## ASSIGNMENT
Leave out the pictures and print the rest of the entries exactly as they stand.

## THE INPUT
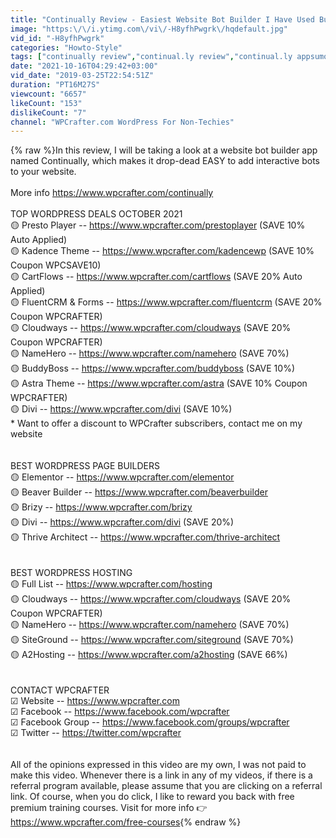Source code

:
 ```yaml
---
title: "Continually Review - Easiest Website Bot Builder I Have Used But With Some Gotchas"
image: "https:\/\/i.ytimg.com\/vi\/-H8yfhPwgrk\/hqdefault.jpg"
vid_id: "-H8yfhPwgrk"
categories: "Howto-Style"
tags: ["continually review","continual.ly review","continual.ly appsumo review"]
date: "2021-10-16T04:29:42+03:00"
vid_date: "2019-03-25T22:54:51Z"
duration: "PT16M27S"
viewcount: "6657"
likeCount: "153"
dislikeCount: "7"
channel: "WPCrafter.com WordPress For Non-Techies"
---
```

{% raw %}In this review, I will be taking a look at a website bot builder app named Continually, which makes it drop-dead EASY to add interactive bots to your website. <br /><br />More info <a rel="nofollow" target="blank" href="https://www.wpcrafter.com/continually">https://www.wpcrafter.com/continually</a><br /><br />TOP WORDPRESS DEALS OCTOBER 2021<br />🟡 Presto Player -- <a rel="nofollow" target="blank" href="https://www.wpcrafter.com/prestoplayer">https://www.wpcrafter.com/prestoplayer</a> (SAVE 10% Auto Applied)<br />🟡 Kadence Theme -- <a rel="nofollow" target="blank" href="https://www.wpcrafter.com/kadencewp">https://www.wpcrafter.com/kadencewp</a> (SAVE 10% Coupon WPCSAVE10)<br />🟡 CartFlows -- <a rel="nofollow" target="blank" href="https://www.wpcrafter.com/cartflows">https://www.wpcrafter.com/cartflows</a> (SAVE 20% Auto Applied)<br />🟡 FluentCRM &amp; Forms -- <a rel="nofollow" target="blank" href="https://www.wpcrafter.com/fluentcrm">https://www.wpcrafter.com/fluentcrm</a> (SAVE 20% Coupon WPCRAFTER)<br />🟡 Cloudways -- <a rel="nofollow" target="blank" href="https://www.wpcrafter.com/cloudways">https://www.wpcrafter.com/cloudways</a> (SAVE 20% Coupon WPCRAFTER)<br />🟡 NameHero -- <a rel="nofollow" target="blank" href="https://www.wpcrafter.com/namehero">https://www.wpcrafter.com/namehero</a> (SAVE 70%)<br />🟡 BuddyBoss --  <a rel="nofollow" target="blank" href="https://www.wpcrafter.com/buddyboss">https://www.wpcrafter.com/buddyboss</a> (SAVE 10%)<br />🟡 Astra Theme --  <a rel="nofollow" target="blank" href="https://www.wpcrafter.com/astra">https://www.wpcrafter.com/astra</a> (SAVE 10% Coupon WPCRAFTER)<br />🟡 Divi  --  <a rel="nofollow" target="blank" href="https://www.wpcrafter.com/divi">https://www.wpcrafter.com/divi</a> (SAVE 10%)<br />* Want to offer a discount to WPCrafter subscribers, contact me on my website<br /><br /><br />BEST WORDPRESS PAGE BUILDERS<br />🟡 Elementor -- <a rel="nofollow" target="blank" href="https://www.wpcrafter.com/elementor">https://www.wpcrafter.com/elementor</a><br />🟡 Beaver Builder --  <a rel="nofollow" target="blank" href="https://www.wpcrafter.com/beaverbuilder">https://www.wpcrafter.com/beaverbuilder</a><br />🟡 Brizy -- <a rel="nofollow" target="blank" href="https://www.wpcrafter.com/brizy">https://www.wpcrafter.com/brizy</a><br />🟡 Divi --  <a rel="nofollow" target="blank" href="https://www.wpcrafter.com/divi">https://www.wpcrafter.com/divi</a> (SAVE 20%)<br />🟡 Thrive Architect -- <a rel="nofollow" target="blank" href="https://www.wpcrafter.com/thrive-architect">https://www.wpcrafter.com/thrive-architect</a><br /><br /><br />BEST WORDPRESS HOSTING<br />🟡 Full List --  <a rel="nofollow" target="blank" href="https://www.wpcrafter.com/hosting">https://www.wpcrafter.com/hosting</a><br />🟡 Cloudways -- <a rel="nofollow" target="blank" href="https://www.wpcrafter.com/cloudways">https://www.wpcrafter.com/cloudways</a> (SAVE 20% Coupon WPCRAFTER)<br />🟡 NameHero -- <a rel="nofollow" target="blank" href="https://www.wpcrafter.com/namehero">https://www.wpcrafter.com/namehero</a>  (SAVE 70%)<br />🟡 SiteGround -- <a rel="nofollow" target="blank" href="https://www.wpcrafter.com/siteground">https://www.wpcrafter.com/siteground</a> (SAVE 70%)<br />🟡 A2Hosting -- <a rel="nofollow" target="blank" href="https://www.wpcrafter.com/a2hosting">https://www.wpcrafter.com/a2hosting</a>  (SAVE 66%)<br /><br /><br />CONTACT WPCRAFTER<br />☑ Website -- <a rel="nofollow" target="blank" href="https://www.wpcrafter.com">https://www.wpcrafter.com</a><br />☑ Facebook -- <a rel="nofollow" target="blank" href="https://www.facebook.com/wpcrafter">https://www.facebook.com/wpcrafter</a><br />☑ Facebook Group -- <a rel="nofollow" target="blank" href="https://www.facebook.com/groups/wpcrafter">https://www.facebook.com/groups/wpcrafter</a><br />☑ Twitter -- <a rel="nofollow" target="blank" href="https://twitter.com/wpcrafter">https://twitter.com/wpcrafter</a><br /><br /><br />All of the opinions expressed in this video are my own, I was not paid to make this video. Whenever there is a link in any of my videos, if there is a referral program available, please assume that you are clicking on a referral link. Of course, when you do click, I like to reward you back with free premium training courses. Visit for more info 👉<a rel="nofollow" target="blank" href="https://www.wpcrafter.com/free-courses">https://www.wpcrafter.com/free-courses</a>{% endraw %}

## COMPLETED EXERCISE
Source code

:
 ```yaml
---
title: "Continually Review - Easiest Website Bot Builder I Have Used But With Some Gotchas"
image: "https:\/\/i.ytimg.com\/vi\/-H8yfhPwgrk\/hqdefault.jpg"
vid_id: "-H8yfhPwgrk"
categories: "Howto-Style"
tags: ["continually review","continual.ly review","continual.ly appsumo review"]
date: "2021-10-16T04:29:42+03:00"
vid_date: "2019-03-25T22:54:51Z"
duration: "PT16M27S"
viewcount: "6657"
likeCount: "153"
dislikeCount: "7"
channel: "WPCrafter.com WordPress For Non-Techies"
---
```

{% raw %}In this review, I will be taking a look at a website bot builder app named Continually, which makes it drop-dead EASY to add interactive bots to your website. <br /><br />More info <a rel="nofollow" target="blank" href="https://www.wpcrafter.com/continually">https://www.wpcrafter.com/continually</a><br /><br />TOP WORDPRESS DEALS OCTOBER 2021<br />🟡 Presto Player -- <a rel="nofollow" target="blank" href="https://www.wpcrafter.com/prestoplayer">https://www.wpcrafter.com/prestoplayer</a> (SAVE 10% Auto Applied)<br />🟡 Kadence Theme -- <a rel="nofollow" target="blank" href="https://www.wpcrafter.com/kadencewp">https://www.wpcrafter.com/kadencewp</a> (SAVE 10% Coupon WPCSAVE10)<br />🟡 CartFlows -- <a rel="nofollow" target="blank" href="https://www.wpcrafter.com/cartflows">https://www.wpcrafter.com/cartflows</a> (SAVE 20% Auto Applied)<br />🟡 FluentCRM &amp; Forms -- <a rel="nofollow" target="blank" href="https://www.wpcrafter.com/fluentcrm">https://www.wpcrafter.com/fluentcrm</a> (SAVE 20% Coupon WPCRAFTER)<br />🟡 Cloudways -- <a rel="nofollow" target="blank" href="https://www.wpcrafter.com/cloudways">https://www.wpcrafter.com/cloudways</a> (SAVE 20% Coupon WPCRAFTER)<br />🟡 NameHero -- <a rel="nofollow" target="blank" href="https://www.wpcrafter.com/namehero">https://www.wpcrafter.com/namehero</a> (SAVE 70%)<br />🟡 BuddyBoss --  <a rel="nofollow" target="blank" href="https://www.wpcrafter.com/buddyboss">https://www.wpcrafter.com/buddyboss</a> (SAVE 10%)<br />🟡 Astra Theme --  <a rel="nofollow" target="blank" href="https://www.wpcrafter.com/astra">https://www.wpcrafter.com/astra</a> (SAVE 10% Coupon WPCRAFTER)<br />🟡 Divi  --  <a rel="nofollow" target="blank" href="https://www.wpcrafter.com/divi">https://www.wpcrafter.com/divi</a> (SAVE 10%)<br />* Want to offer a discount to WPCrafter subscribers, contact me on my website<br /><br /><br />BEST WORDPRESS PAGE BUILDERS<br />🟡 Elementor -- <a rel="nofollow" target="blank" href="https://www.wpcrafter.com/elementor">https://www.wpcrafter.com/elementor</a><br />🟡 Beaver Builder --  <a rel="nofollow" target="blank" href="https://www.wpcrafter.com/beaverbuilder">https://www.wpcrafter.com/beaverbuilder</a><br />🟡 Brizy -- <a rel="nofollow" target="blank" href="https://www.wpcrafter.com/brizy">https://www.wpcrafter.com/brizy</a><br />🟡 Divi --  <a rel="nofollow" target="blank" href="https://www.wpcrafter.com/divi">https://www.wpcrafter.com/divi</a> (SAVE 20%)<br />🟡 Thrive Architect -- <a rel="nofollow" target="blank" href="https://www.wpcrafter.com/thrive-architect">https://www.wpcrafter.com/thrive-architect</a><br /><br /><br />BEST WORDPRESS HOSTING<br />🟡 Full List --  <a rel="nofollow" target="blank" href="https://www.wpcrafter.com/hosting">https://www.wpcrafter.com/hosting</a><br />🟡 Cloudways -- <a rel="nofollow" target="blank" href="https://www.wpcrafter.com/cloudways">https://www.wpcrafter.com/cloudways</a> (SAVE 20% Coupon WPCRAFTER)<br />🟡 NameHero -- <a rel="nofollow" target="blank" href="https://www.wpcrafter.com/namehero">https://www.wpcrafter.com/namehero</a>  (SAVE 70%)<br />🟡 SiteGround -- <a rel="nofollow" target="blank" href="https://www.wpcrafter.com/siteground">https://www.wpcrafter.com/siteground</a> (SAVE 70%)<br />🟡 A2Hosting -- <a rel="nofollow" target="blank" href="https://www.wpcrafter.com/a2hosting">https://www.wpcrafter.com/a2hosting</a>  (SAVE 66%)<br /><br /><br />CONTACT WPCRAFTER<br />☑ Website -- <a rel="nofollow" target="blank" href="https://www.wpcrafter.com">https://www.wpcrafter.com</a><br />☑ Facebook -- <a rel="nofollow" target="blank" href="https://www.facebook.com/wpcrafter">https://www.facebook.com/wpcrafter</a><br />☑ Facebook Group -- <a rel="nofollow" target="blank" href="https://www.facebook.com/groups/wpcrafter">https://www.facebook.com/groups/wpcrafter</a><br />☑ Twitter -- <a rel="nofollow" target="blank" href="https://twitter.com/wpcrafter">https://twitter.com/wpcrafter</a><br /><br /><br />All of the opinions expressed in this video are my own, I was not paid to make this video. Whenever there is a link in any of my videos, if there is a referral program available, please assume that you are clicking on a referral link. Of course, when you do click, I like to reward you back with free premium training courses. Visit for more info 👉<a rel="nofollow" target="blank" href="https://www.wpcrafter.com/free-courses">https://www.wpcrafter.com/free-courses</a>{% endraw %}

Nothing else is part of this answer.